- Opening Delimiter -

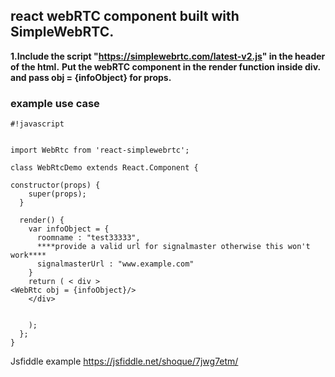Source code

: ## react webRTC component built with SimpleWebRTC. ##

**1.Include the script "https://simplewebrtc.com/latest-v2.js" in the header of the html.**
**Put the  webRTC component in the render function inside div.
and pass obj = {infoObject} for props.**

### example use case ###




```
#!javascript


import WebRtc from 'react-simplewebrtc';

class WebRtcDemo extends React.Component {

constructor(props) {
    super(props);
  }

  render() {
    var infoObject = {
      roomname : "test33333",
      ****provide a valid url for signalmaster otherwise this won't work****
      signalmasterUrl : "www.example.com"
    }
    return ( < div >
<WebRtc obj = {infoObject}/>
    </div>


    );
  };
}
```





Jsfiddle example  https://jsfiddle.net/shoque/7jwg7etm/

- Closing Delimiter -

#### Action item:
From the first line to the last, return the records exactly and leave the pictures behind.

#### Exercise solution:
Source code

: ## react webRTC component built with SimpleWebRTC. ##

**1.Include the script "https://simplewebrtc.com/latest-v2.js" in the header of the html.**
**Put the  webRTC component in the render function inside div.
and pass obj = {infoObject} for props.**

### example use case ###




```
#!javascript


import WebRtc from 'react-simplewebrtc';

class WebRtcDemo extends React.Component {

constructor(props) {
    super(props);
  }

  render() {
    var infoObject = {
      roomname : "test33333",
      ****provide a valid url for signalmaster otherwise this won't work****
      signalmasterUrl : "www.example.com"
    }
    return ( < div >
<WebRtc obj = {infoObject}/>
    </div>


    );
  };
}
```





Jsfiddle example  https://jsfiddle.net/shoque/7jwg7etm/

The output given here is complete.